Однако не возразил, лишь осведомился:
— Чей это человек? Кто его знал прежде?
Никто не знал.
Человек лежал на земле, расставив ладошки, будто Иисус Христос. Видать, его пытались откачивать, да так и бросили, перевернув для опознания на спину, кверху носом, и черты его, не успевшие помутнеть, а в особенности голубая, неугасимая майка-футболка и брючки в елочку (одна брючина вздернулась, и были видны тесемки нехитрых пролетарских кальсон) — вызвали чувство обидного нищенского равноправия перед хозяйственной расторопностью скорой на руку смерти.
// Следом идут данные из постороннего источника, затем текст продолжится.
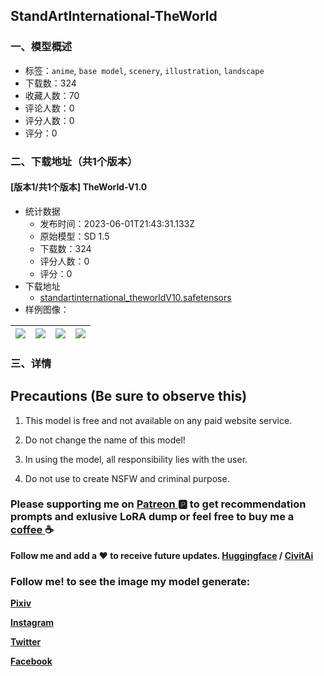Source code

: ## StandArtInternational-TheWorld
### 一、模型概述

- 标签：`anime`, `base model`, `scenery`, `illustration`, `landscape`
- 下载数：324
- 收藏人数：70
- 评论人数：0
- 评分人数：0
- 评分：0

### 二、下载地址（共1个版本）

#### [版本1/共1个版本] TheWorld-V1.0

- 统计数据
  - 发布时间：2023-06-01T21:43:31.133Z
  - 原始模型：SD 1.5
  - 下载数：324
  - 评分人数：0
  - 评分：0
- 下载地址
  - [standartinternational_theworldV10.safetensors](https://civitai.com/api/download/models/87260)
- 样例图像：

| <img src="https://image.civitai.com/xG1nkqKTMzGDvpLrqFT7WA/0f53298b-e59b-4709-82f0-2fff28096c3d/width=450/997828.jpeg" /> | <img src="https://image.civitai.com/xG1nkqKTMzGDvpLrqFT7WA/f6b98f2b-b7af-4c21-9d10-e9b890f41070/width=450/997832.jpeg" /> | <img src="https://image.civitai.com/xG1nkqKTMzGDvpLrqFT7WA/c2dc1dac-be72-4b66-afe9-0f01e09ab611/width=450/997838.jpeg" /> | <img src="https://image.civitai.com/xG1nkqKTMzGDvpLrqFT7WA/54c2c5be-caa6-4eb0-9bf9-38e515781efc/width=450/997839.jpeg" /> |
| ---- | ---- | ---- | ---- |


### 三、详情
<h2 id="precautions-be-sure-to-observe-this">Precautions (Be sure to observe this)</h2><ol><li><p>This model is free and not available on any paid website service.</p></li><li><p>Do not change the name of this model!</p></li><li><p>In using the model, all responsibility lies with the user.</p></li><li><p>Do not use to create NSFW and criminal purpose.</p><p></p></li></ol><h3 id="heading-837">Please supporting me on <a target="_blank" rel="ugc" href="https://patreon.com/Zerobeastskaiai?utm_medium=clipboard_copy&amp;utm_source=copyLink&amp;utm_campaign=creatorshare_creator&amp;utm_content=join_link">Patreon </a><strong>🅿️ </strong>to get recommendation prompts and exlusive LoRA dump or feel free to buy me a <a target="_blank" rel="ugc" href="https://ko-fi.com/zerobeastskaiai">coffee </a><strong>☕</strong></h3><p></p><p><strong>Follow me and add a ❤️ to receive future updates. </strong><a rel="ugc" href="https://huggingface.co/Zerobeastskaiai/StandArtInternational-TheWorld/tree/main"><strong>Huggingface</strong></a><strong> / </strong><a rel="ugc" href="https://civitai.com/user/Zerobeastskaiai/models"><strong>CivitAi</strong></a></p><p></p><h3 id="heading-838">Follow me! to see the image my model generate:</h3><p><a target="_blank" rel="ugc" href="https://www.pixiv.net/users/94362455 "><strong>Pixiv</strong></a></p><p><a target="_blank" rel="ugc" href="https://www.instagram.com/zerobeastskaiai/"><strong>Instagram</strong></a></p><p><a target="_blank" rel="ugc" href="https://twitter.com/Zerobeastskaiai"><strong>Twitter</strong></a></p><p><a target="_blank" rel="ugc" href="https://web.facebook.com/Zerobeastskaiai/"><strong>Facebook</strong></a></p>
Но вмешаться и проверить, правда ли от покойника, как заявил доктор, пахнет спиртом, Леня почему-то не смел и все разглядывал брючки и парусиновые ботинки, обутые на босые грязноватые ноги.
— Ведь это, Леонид Иванович, вчерашний вор из тюрьмы, — догадался Проферансов. — Вы же ему вчера сами даровали амнистию вместе с тремя другими вредными паразитами. Не наш он, не городской, и к нам в тюрьму затесался, может, по дороге в Сибирь. Зря его выпускали! стрелять таких надо, вешать!..
— Так вот ты кто? — вырвалось невольно у Лени, и арестант в голубенькой маечке ожил в памяти.
Сперва он вяло поплевывал и тянул: «Начальничек, дай закурить... Начальничек, вели выдать харчи за праздник... Причитается, начальничек...» А затем громко и внятно, словно читая статью в газете, поведал, как в Мелитополе посчастливилось ему у буфетчицы подцепить золотые часы с браслетом, о чем он сожалеет и готов исправить свой необдуманный поступок и закоренелый характер...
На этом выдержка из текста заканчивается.